— Если бы ты знал, что сегодня вечером умрешь, что бы ты тогда сделал особенного?
— Ничего, я бы продолжал играть.
И тогда в это мучительное утро, едва проснувшись, но уже в слезах, свернувшись калачиком под одеялом, я нахожу решение: я постараюсь жить настоящим, освещенным прошлым, не убегая от него к слабому свету будущего и не планируя его. Словом, так, как это делают дети. Это теперь должно стать правилом жизни, это вопрос выживания. Рядом потягивается Лоик. Его черты обострились. Покрасневшие глаза. Грубая реальность напоминает ему о себе. Я с ним делюсь своей идеей. Он молча соглашается и сжимает меня в объятиях, и это как знак подписания соглашения. Мы вместе выдержим это испытание. Это наша жизнь. И мы ее проживем.
*
Уже прошла неделя. 168 часов. 10 080 минут. Столько же было маленьких побед. Битва возобновляется каждое утро. Как только я просыпаюсь, меня сразу же пронзает мысль: «Таис больна». И каждый день я цепляюсь за обычные, повседневные дела, словно за спасательный круг. Чтобы не потонуть. Разбудить Гаспара и Таис, не расплакавшись; подать им завтрак и заставить себя немного поесть; отвести Таис к няне и оставить ее там, не расплакавшись. Пойти на работу. И работать.
Каждое утро мне очень хочется все бросить. Проводить целые дни со своей Таис, прильнув к ней, покрывать всю ее поцелуями и говорить ей, что я ее люблю. Как же мне этого хочется! Но это не жизнь. Это мечта, исполнение которой я откладываю на потом. Это будет на Небесах. Не здесь. Нужно двигаться вперед. Ради Лоика, ради Гаспара, ради нашего будущего ребенка. И конечно же, ради Таис.
Она остается все той же девочкой, очаровательной, шумливой, игривой, шаловливой. Своевольной, очень своевольной. Тем лучше. Ей понадобится много внутренней силы и боевого настроя, чтобы противостоять болезни. Сейчас все это у нее есть. Падая, она всегда поднимается. И она не перестает нас удивлять.

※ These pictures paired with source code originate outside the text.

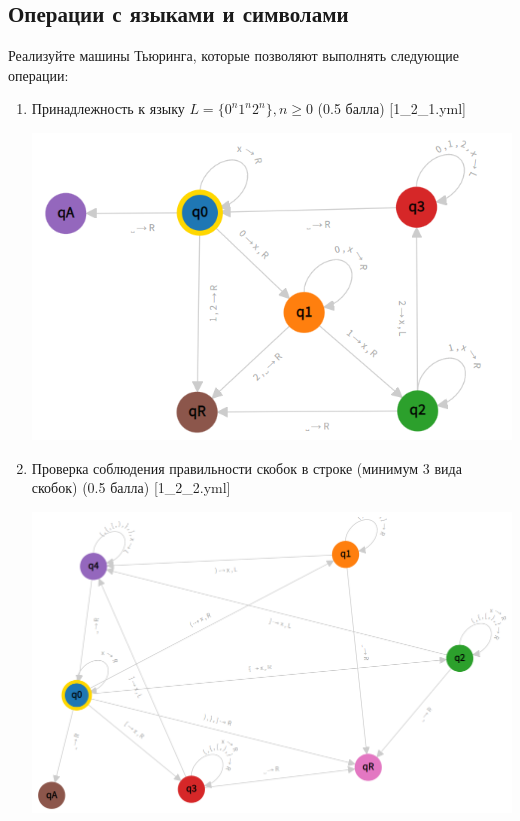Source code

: \documentclass[a4paper,12pt]{article}
\begin{document}
\subsection{Операции с языками и символами}

Реализуйте машины Тьюринга, которые позволяют выполнять следующие операции:
\begin{enumerate}
    \item Принадлежность к языку $L = \{ 0^n1^n2^n \}, n \ge 0$ (0.5 балла) [1\_2\_1.yml]
    
    \begin{center}
        \includegraphics[scale=0.6]{img/1_2_1.png}
    \end{center}
    
    \item Проверка соблюдения правильности скобок в строке (минимум 3 вида скобок) (0.5 балла) [1\_2\_2.yml]
    
    \begin{center}
        \includegraphics[scale=0.8]{img/1_2_2.png}
    \end{center}
    

\end{enumerate}
\end{document}
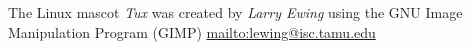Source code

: %
The Linux mascot \textit{Tux} was created by \textit{Larry Ewing} 
using the GNU Image Manipulation Program (GIMP)
\url{mailto:lewing@isc.tamu.edu}
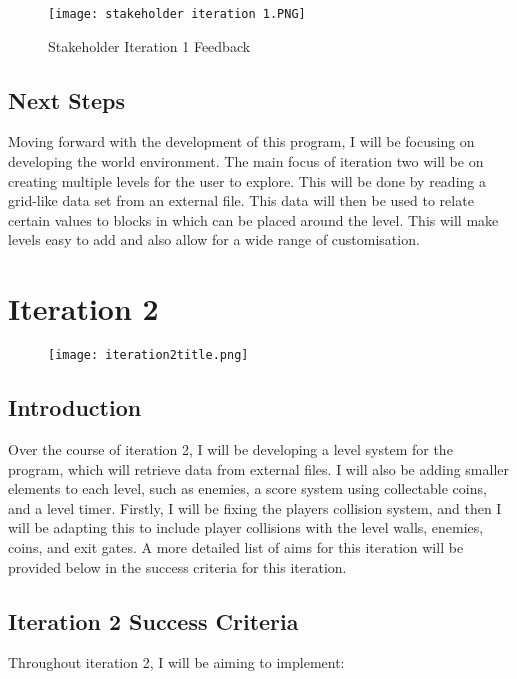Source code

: \documentclass[12pt]{report}
\begin{document}
\begin{figure}[H]
    \centering
    \texttt{[image: stakeholder iteration 1.PNG]}
    \caption{Stakeholder Iteration 1 Feedback}
    \label{stakeholder4}
\end{figure}

\section{Next Steps}
Moving forward with the development of this program, I will be focusing on developing the world environment. The main focus of iteration two will be on creating multiple levels for the user to explore. This will be done by reading a grid-like data set from an external file. This data will then be used to relate certain values to blocks in which can be placed around the level. This will make levels easy to add and also allow for a wide range of customisation.  

\chapter{Iteration 2}

\begin{figure}[H]
    \centering
    \texttt{[image: iteration2title.png]}
    \label{iteration2title}
\end{figure}

\section{Introduction}
Over the course of iteration 2, I will be developing a level system for the program, which will retrieve data from external files. I will also be adding smaller elements to each level, such as enemies, a score system using collectable coins, and a level timer. Firstly, I will be fixing the players collision system, and then I will be adapting this to include player collisions with the level walls, enemies, coins, and exit gates. A more detailed list of aims for this iteration will be provided below in the success criteria for this iteration. 

\section{Iteration 2 Success Criteria}
Throughout iteration 2, I will be aiming to implement:
\end{document}
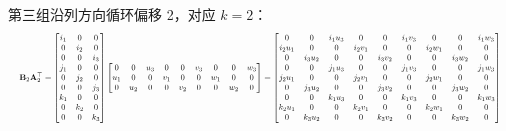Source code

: ﻿\documentclass[UTF8,a4paper,11pt]{ctexart}
\begin{document}
第三组沿列方向循环偏移 2，对应 $k=2$：
\[
\resizebox{\linewidth}{!}{$\displaystyle
\mathbf{B}_2 \mathbf{A}_2^\top =
\begin{bmatrix}
i_1 & 0 & 0 \\ 0 & i_2 & 0 \\ 0 & 0 & i_3 \\
j_1 & 0 & 0 \\ 0 & j_2 & 0 \\ 0 & 0 & j_3 \\
k_1 & 0 & 0 \\ 0 & k_2 & 0 \\ 0 & 0 & k_3
\end{bmatrix}
\begin{bmatrix}
0 & 0 & u_3 & 0 & 0 & v_3 & 0 & 0 & w_3 \\
u_1 & 0 & 0 & v_1 & 0 & 0 & w_1 & 0 & 0 \\
0 & u_2 & 0 & 0 & v_2 & 0 & 0 & w_2 & 0
\end{bmatrix}
=
\begin{bmatrix}
0 & 0 & i_1 u_3 & 0 & 0 & i_1 v_3 & 0 & 0 & i_1 w_3 \\
i_2 u_1 & 0 & 0 & i_2 v_1 & 0 & 0 & i_2 w_1 & 0 & 0 \\
0 & i_3 u_2 & 0 & 0 & i_3 v_2 & 0 & 0 & i_3 w_2 & 0 \\
0 & 0 & j_1 u_3 & 0 & 0 & j_1 v_3 & 0 & 0 & j_1 w_3 \\
j_2 u_1 & 0 & 0 & j_2 v_1 & 0 & 0 & j_2 w_1 & 0 & 0 \\
0 & j_3 u_2 & 0 & 0 & j_3 v_2 & 0 & 0 & j_3 w_2 & 0 \\
0 & 0 & k_1 u_3 & 0 & 0 & k_1 v_3 & 0 & 0 & k_1 w_3 \\
k_2 u_1 & 0 & 0 & k_2 v_1 & 0 & 0 & k_2 w_1 & 0 & 0 \\
0 & k_3 u_2 & 0 & 0 & k_3 v_2 & 0 & 0 & k_3 w_2 & 0
\end{bmatrix}
$}
\]
\end{document}
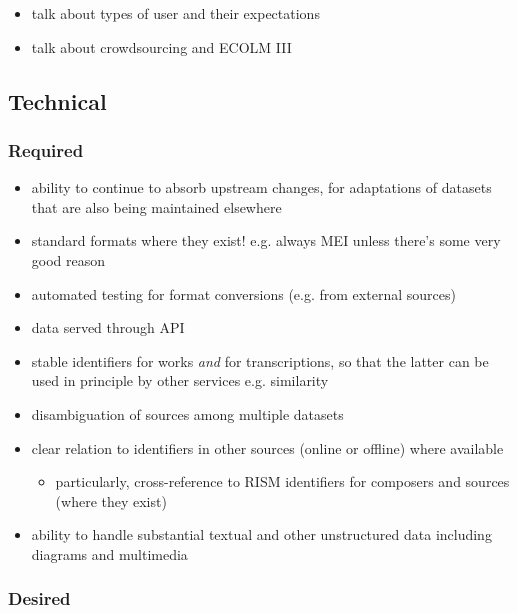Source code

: \documentclass[sigconf]{acmart}
\begin{document}
\begin{sloppypar}
  \begin{itemize}
  \item talk about types of user and their expectations
  \item talk about crowdsourcing and ECOLM III
  \end{itemize}

  
  \subsection{Technical}

  \subsubsection{Required}
  
  \begin{itemize}
  \item ability to continue to absorb upstream changes, for
    adaptations of datasets that are also being maintained elsewhere
  \item standard formats where they exist! e.g. always MEI unless
    there's some very good reason
  \item automated testing for format conversions (e.g. from external sources)
  \item data served through API
  \item stable identifiers for works {\em and} for transcriptions, so
    that the latter can be used in principle by other services
    e.g. similarity
  \item disambiguation of sources among multiple datasets
  \item clear relation to identifiers in other sources (online or
    offline) where available
    \begin{itemize}
    \item particularly, cross-reference to RISM identifiers for
      composers and sources (where they exist)
    \end{itemize}
  \item ability to handle substantial textual and other unstructured
    data including diagrams and multimedia

  \end{itemize}

  \subsubsection{Desired}
  

\end{sloppypar}
\end{document}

Через несколько дней мы замечаем явные признаки болезни. У нее дрожат руки. Они и раньше дрожали, но мы предпочитали этого не замечать. Сейчас ей больно даже закрывать фломастер или поднимать ложку. Я хочу ей помочь. Я стараюсь предварить каждое из ее усилий, действуя за нее. Но тогда она начинает нервничать.
— Нет, это Таис!
Она хочет все делать сама. Я сдаюсь. Перед этим и перед всем остальным. Я принимаю все ее желания, ей сходят с рук все капризы. Я хочу, чтобы она беспрепятственно извлекала пользу из своей жизни. Я хочу, чтобы она была абсолютно счастливой. Но происходит обратное. Она кажется взволнованной, раздосадованной. Я в растерянности. Я не знаю, что сделать, чтобы ее удовлетворить.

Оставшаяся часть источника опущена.